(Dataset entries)
┌──
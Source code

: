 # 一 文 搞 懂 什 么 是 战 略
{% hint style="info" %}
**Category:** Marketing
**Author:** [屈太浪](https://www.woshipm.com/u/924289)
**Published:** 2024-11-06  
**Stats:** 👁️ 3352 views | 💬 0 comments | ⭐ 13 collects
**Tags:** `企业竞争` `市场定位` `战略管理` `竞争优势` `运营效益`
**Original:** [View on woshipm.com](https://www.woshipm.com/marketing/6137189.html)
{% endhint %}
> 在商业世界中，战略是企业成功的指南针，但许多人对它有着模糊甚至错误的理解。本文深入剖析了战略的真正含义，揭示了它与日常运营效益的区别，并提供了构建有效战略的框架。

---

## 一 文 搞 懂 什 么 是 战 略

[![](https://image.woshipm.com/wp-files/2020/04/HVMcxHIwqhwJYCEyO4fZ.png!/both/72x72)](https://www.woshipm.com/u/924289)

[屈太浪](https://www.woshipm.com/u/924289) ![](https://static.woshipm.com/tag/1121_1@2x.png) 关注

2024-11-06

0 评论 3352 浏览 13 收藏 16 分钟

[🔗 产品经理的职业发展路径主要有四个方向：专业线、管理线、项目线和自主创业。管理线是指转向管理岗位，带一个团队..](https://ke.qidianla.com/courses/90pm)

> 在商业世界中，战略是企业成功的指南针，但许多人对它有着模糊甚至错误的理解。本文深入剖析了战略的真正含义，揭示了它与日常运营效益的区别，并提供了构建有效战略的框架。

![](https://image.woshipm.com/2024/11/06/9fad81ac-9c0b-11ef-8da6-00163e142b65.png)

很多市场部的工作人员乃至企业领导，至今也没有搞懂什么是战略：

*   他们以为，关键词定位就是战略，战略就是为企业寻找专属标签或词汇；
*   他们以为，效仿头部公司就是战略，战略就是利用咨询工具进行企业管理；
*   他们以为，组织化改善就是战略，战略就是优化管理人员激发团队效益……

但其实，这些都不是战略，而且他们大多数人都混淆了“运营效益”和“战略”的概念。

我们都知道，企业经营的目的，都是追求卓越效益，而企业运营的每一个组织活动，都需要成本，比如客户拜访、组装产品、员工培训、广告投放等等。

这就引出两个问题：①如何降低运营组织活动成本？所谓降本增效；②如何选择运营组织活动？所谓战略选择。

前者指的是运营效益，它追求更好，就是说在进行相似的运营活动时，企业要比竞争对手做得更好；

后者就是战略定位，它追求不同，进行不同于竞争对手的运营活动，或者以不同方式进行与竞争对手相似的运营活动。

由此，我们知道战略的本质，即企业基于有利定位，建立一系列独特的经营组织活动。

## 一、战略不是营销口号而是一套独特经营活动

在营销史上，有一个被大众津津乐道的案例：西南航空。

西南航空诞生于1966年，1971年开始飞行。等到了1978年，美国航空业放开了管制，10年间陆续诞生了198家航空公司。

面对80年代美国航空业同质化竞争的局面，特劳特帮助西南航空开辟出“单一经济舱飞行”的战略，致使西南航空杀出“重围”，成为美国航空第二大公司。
└──
Word for word, repeat every line of the data.

Source code

: # 一 文 搞 懂 什 么 是 战 略
{% hint style="info" %}
**Category:** Marketing
**Author:** [屈太浪](https://www.woshipm.com/u/924289)
**Published:** 2024-11-06  
**Stats:** 👁️ 3352 views | 💬 0 comments | ⭐ 13 collects
**Tags:** `企业竞争` `市场定位` `战略管理` `竞争优势` `运营效益`
**Original:** [View on woshipm.com](https://www.woshipm.com/marketing/6137189.html)
{% endhint %}
> 在商业世界中，战略是企业成功的指南针，但许多人对它有着模糊甚至错误的理解。本文深入剖析了战略的真正含义，揭示了它与日常运营效益的区别，并提供了构建有效战略的框架。

---

## 一 文 搞 懂 什 么 是 战 略

[![](https://image.woshipm.com/wp-files/2020/04/HVMcxHIwqhwJYCEyO4fZ.png!/both/72x72)](https://www.woshipm.com/u/924289)

[屈太浪](https://www.woshipm.com/u/924289) ![](https://static.woshipm.com/tag/1121_1@2x.png) 关注

2024-11-06

0 评论 3352 浏览 13 收藏 16 分钟

[🔗 产品经理的职业发展路径主要有四个方向：专业线、管理线、项目线和自主创业。管理线是指转向管理岗位，带一个团队..](https://ke.qidianla.com/courses/90pm)

> 在商业世界中，战略是企业成功的指南针，但许多人对它有着模糊甚至错误的理解。本文深入剖析了战略的真正含义，揭示了它与日常运营效益的区别，并提供了构建有效战略的框架。

![](https://image.woshipm.com/2024/11/06/9fad81ac-9c0b-11ef-8da6-00163e142b65.png)

很多市场部的工作人员乃至企业领导，至今也没有搞懂什么是战略：

*   他们以为，关键词定位就是战略，战略就是为企业寻找专属标签或词汇；
*   他们以为，效仿头部公司就是战略，战略就是利用咨询工具进行企业管理；
*   他们以为，组织化改善就是战略，战略就是优化管理人员激发团队效益……

但其实，这些都不是战略，而且他们大多数人都混淆了“运营效益”和“战略”的概念。

我们都知道，企业经营的目的，都是追求卓越效益，而企业运营的每一个组织活动，都需要成本，比如客户拜访、组装产品、员工培训、广告投放等等。

这就引出两个问题：①如何降低运营组织活动成本？所谓降本增效；②如何选择运营组织活动？所谓战略选择。

前者指的是运营效益，它追求更好，就是说在进行相似的运营活动时，企业要比竞争对手做得更好；

后者就是战略定位，它追求不同，进行不同于竞争对手的运营活动，或者以不同方式进行与竞争对手相似的运营活动。

由此，我们知道战略的本质，即企业基于有利定位，建立一系列独特的经营组织活动。

## 一、战略不是营销口号而是一套独特经营活动

在营销史上，有一个被大众津津乐道的案例：西南航空。

西南航空诞生于1966年，1971年开始飞行。等到了1978年，美国航空业放开了管制，10年间陆续诞生了198家航空公司。

面对80年代美国航空业同质化竞争的局面，特劳特帮助西南航空开辟出“单一经济舱飞行”的战略，致使西南航空杀出“重围”，成为美国航空第二大公司。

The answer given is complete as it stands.